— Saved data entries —
*** Block opens ***

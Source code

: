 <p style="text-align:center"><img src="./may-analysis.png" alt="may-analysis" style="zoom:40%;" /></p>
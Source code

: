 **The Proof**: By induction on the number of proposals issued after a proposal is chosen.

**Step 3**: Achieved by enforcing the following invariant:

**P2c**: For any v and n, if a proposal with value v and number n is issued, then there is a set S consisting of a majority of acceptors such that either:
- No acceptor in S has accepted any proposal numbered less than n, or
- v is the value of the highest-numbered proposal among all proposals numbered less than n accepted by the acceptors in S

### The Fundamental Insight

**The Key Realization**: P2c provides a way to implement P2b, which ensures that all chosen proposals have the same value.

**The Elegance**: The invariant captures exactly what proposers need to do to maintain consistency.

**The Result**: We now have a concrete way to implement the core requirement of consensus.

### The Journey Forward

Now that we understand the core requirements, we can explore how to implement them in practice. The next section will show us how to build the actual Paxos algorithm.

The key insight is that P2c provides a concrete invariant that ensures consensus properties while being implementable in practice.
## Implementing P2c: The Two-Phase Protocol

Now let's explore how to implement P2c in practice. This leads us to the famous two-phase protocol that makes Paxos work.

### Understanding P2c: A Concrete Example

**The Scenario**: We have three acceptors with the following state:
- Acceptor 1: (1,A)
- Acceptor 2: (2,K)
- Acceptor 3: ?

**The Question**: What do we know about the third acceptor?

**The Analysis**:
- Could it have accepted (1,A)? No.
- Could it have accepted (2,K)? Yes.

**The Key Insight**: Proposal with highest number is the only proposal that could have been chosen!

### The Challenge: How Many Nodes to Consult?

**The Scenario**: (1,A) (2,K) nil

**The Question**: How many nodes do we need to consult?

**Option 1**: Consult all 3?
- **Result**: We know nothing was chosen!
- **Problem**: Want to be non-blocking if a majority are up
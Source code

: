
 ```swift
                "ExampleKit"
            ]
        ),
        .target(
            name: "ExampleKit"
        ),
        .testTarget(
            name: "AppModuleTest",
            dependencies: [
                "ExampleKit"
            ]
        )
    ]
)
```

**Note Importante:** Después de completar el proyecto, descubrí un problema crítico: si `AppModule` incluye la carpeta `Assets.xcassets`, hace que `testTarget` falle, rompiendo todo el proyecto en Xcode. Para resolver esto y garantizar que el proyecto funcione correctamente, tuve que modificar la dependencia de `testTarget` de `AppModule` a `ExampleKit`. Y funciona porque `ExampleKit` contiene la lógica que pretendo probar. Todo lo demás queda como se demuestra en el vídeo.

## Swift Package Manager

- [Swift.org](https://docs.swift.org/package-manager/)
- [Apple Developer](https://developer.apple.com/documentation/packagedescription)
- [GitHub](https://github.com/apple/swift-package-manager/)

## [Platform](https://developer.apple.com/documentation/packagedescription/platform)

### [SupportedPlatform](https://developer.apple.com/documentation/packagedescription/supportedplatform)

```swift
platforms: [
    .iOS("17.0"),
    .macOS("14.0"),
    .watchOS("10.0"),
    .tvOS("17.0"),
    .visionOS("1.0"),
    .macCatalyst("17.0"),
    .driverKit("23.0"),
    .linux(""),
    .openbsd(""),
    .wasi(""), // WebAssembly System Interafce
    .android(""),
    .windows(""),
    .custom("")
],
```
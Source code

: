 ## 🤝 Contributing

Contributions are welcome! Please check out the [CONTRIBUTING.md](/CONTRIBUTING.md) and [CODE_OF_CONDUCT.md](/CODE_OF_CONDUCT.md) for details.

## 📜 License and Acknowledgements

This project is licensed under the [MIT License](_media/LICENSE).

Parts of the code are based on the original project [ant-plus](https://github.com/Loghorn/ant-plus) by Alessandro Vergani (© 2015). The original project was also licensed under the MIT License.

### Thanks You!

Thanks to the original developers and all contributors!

*** Block closes ***

— Exercise details —
The answer consists of every line above in which the word "acceptors" occurs.

— Exercise output —
**P2c**: For any v and n, if a proposal with value v and number n is issued, then there is a set S consisting of a majority of acceptors such that either:
- v is the value of the highest-numbered proposal among all proposals numbered less than n accepted by the acceptors in S
**The Scenario**: We have three acceptors with the following state:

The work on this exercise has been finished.